这是arcus cosine的问题，acos(cos(x))是在0到pi范围内上下移动的周期性帽子函数.

This is a problem of the arcus cosine, acos(cos(x)) is a periodic hat function moving up and down in the range of 0 to pi.

在无法避免的更高维度中，因为没有首选的参考系，所以没有办法说phi真的应该是-phi.在二维中，有一个首选的平面方向，这样人们就可以说出第一个向量是什么，第二个向量是什么，并在正方向定义一个独特的角度.旋转情况，使第一个向量位于正实半轴上，以从旋转的第二个向量的坐标中获得角度和正确的象限.

In higher dimensions that can not be avoided, as there is no preferred frame of reference, so there is no way to say that phi should really be -phi. In 2 dimensions there is a prefered orientation of the plane so that one can say what is the first and what the second vector and define a unique angle in positive orientation. Rotate the situation so that the first vector comes to lay on the positive real half axis to get the angle and correct quadrant from the coordinates of the rotated second vector.

最容易重建的是复杂的图片，计算从a=a.x+i*ay到b=b.x+i*by旋转的角度b 通过乘以 a 的共轭返回从零角度对应的角度.正实轴，

Easiest to reconstruct is the complex picture, to compute the angle from a=a.x+i*a.y to b=b.x+i*b.y rotate b back by multiplying with the conjugate of a to get an angle from the zero angle resp. the positive real axis,

arg((a.x-i*a.y)*(b.x+i*b.y))

=arg((a.x*b.x+a.y*b.y)+i*(a.x*b.y-a.y*b.x))

=atan2( a.x*b.y-a.y*b.x , a.x*b.x+a.y*b.y )
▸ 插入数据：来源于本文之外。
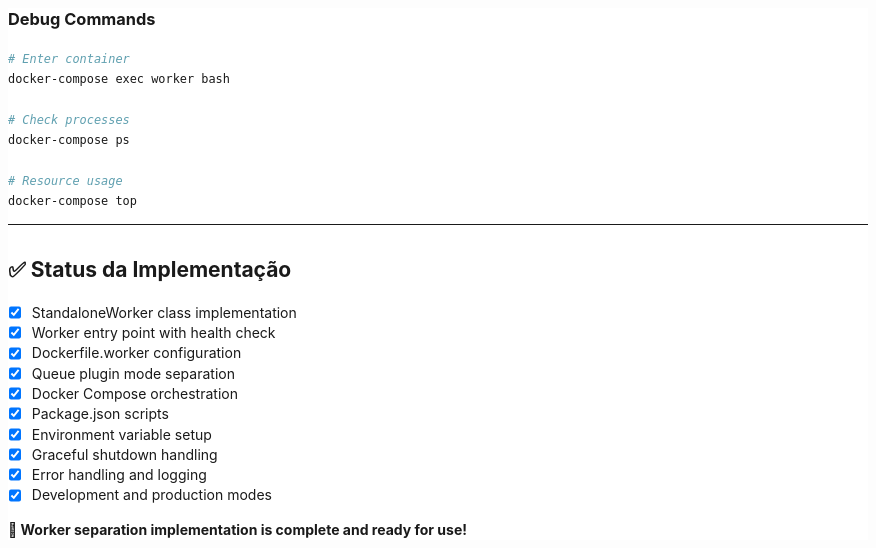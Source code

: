 ### **Debug Commands**

```bash
# Enter container
docker-compose exec worker bash

# Check processes
docker-compose ps

# Resource usage
docker-compose top
```

---

## ✅ **Status da Implementação**

- [x] StandaloneWorker class implementation
- [x] Worker entry point with health check
- [x] Dockerfile.worker configuration
- [x] Queue plugin mode separation
- [x] Docker Compose orchestration
- [x] Package.json scripts
- [x] Environment variable setup
- [x] Graceful shutdown handling
- [x] Error handling and logging
- [x] Development and production modes

**🎉 Worker separation implementation is complete and ready for use!**
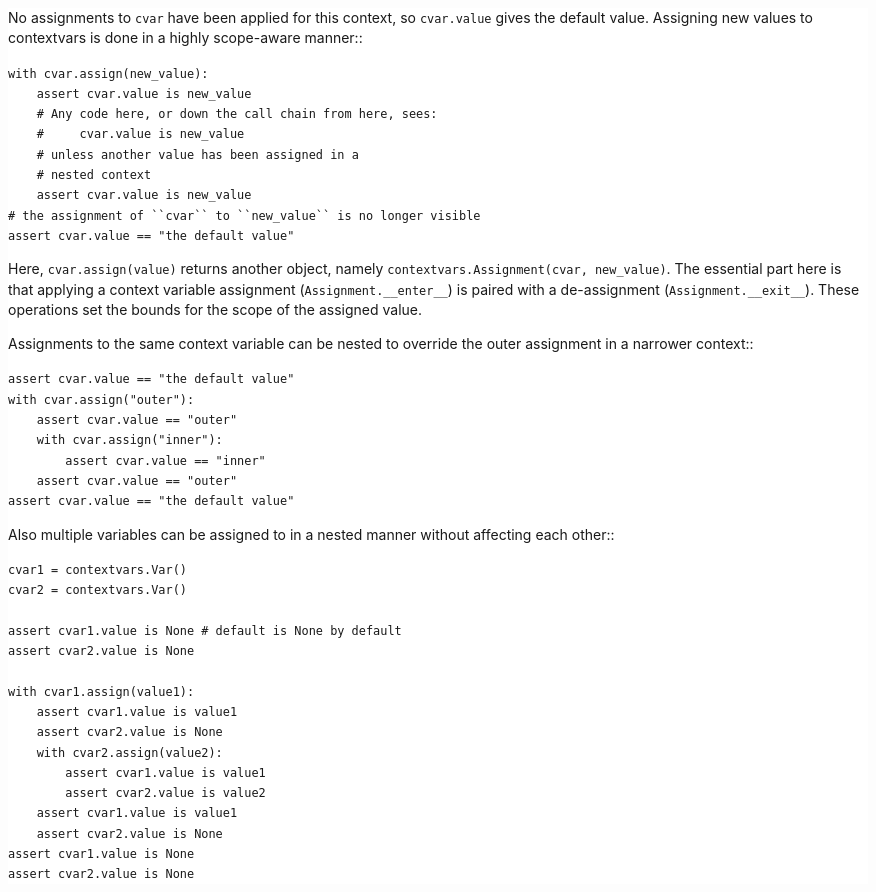 
No assignments to ``cvar`` have been applied for this context, so ``cvar.value`` gives the default value. Assigning new values to contextvars is done in a highly scope-aware manner::

    with cvar.assign(new_value):
        assert cvar.value is new_value
        # Any code here, or down the call chain from here, sees:
        #     cvar.value is new_value
        # unless another value has been assigned in a 
        # nested context
        assert cvar.value is new_value
    # the assignment of ``cvar`` to ``new_value`` is no longer visible 
    assert cvar.value == "the default value"
    
    
Here, ``cvar.assign(value)`` returns another object, namely ``contextvars.Assignment(cvar, new_value)``. The essential part here is that applying a context variable assignment (``Assignment.__enter__``) is paired with a de-assignment (``Assignment.__exit__``). These operations set the bounds for the scope of the assigned value.

Assignments to the same context variable can be nested to override the outer assignment in a narrower context::

    assert cvar.value == "the default value"
    with cvar.assign("outer"):
        assert cvar.value == "outer"
        with cvar.assign("inner"):
            assert cvar.value == "inner"
        assert cvar.value == "outer"
    assert cvar.value == "the default value"
    
    
Also multiple variables can be assigned to in a nested manner without affecting each other::

    cvar1 = contextvars.Var() 
    cvar2 = contextvars.Var() 
    
    assert cvar1.value is None # default is None by default
    assert cvar2.value is None
    
    with cvar1.assign(value1):
        assert cvar1.value is value1
        assert cvar2.value is None
        with cvar2.assign(value2):
            assert cvar1.value is value1
            assert cvar2.value is value2
        assert cvar1.value is value1
        assert cvar2.value is None
    assert cvar1.value is None
    assert cvar2.value is None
注意屏幕坐标使用与笛卡尔/复平面相反的方向，因此将atan2(y,x)改为atan2(-y,x)得到通常方向的角度.

Note that screen coordinates use the opposite orientation to the cartesian/complex plane, thus change atan2(y,x) to atan2(-y,x) to get an angle in the usual direction.

这篇关于计算机图形学:旋转多边形的文章就介绍到这了，希望我们推荐的答案对大家有所帮助，也希望大家多多支持IT屋！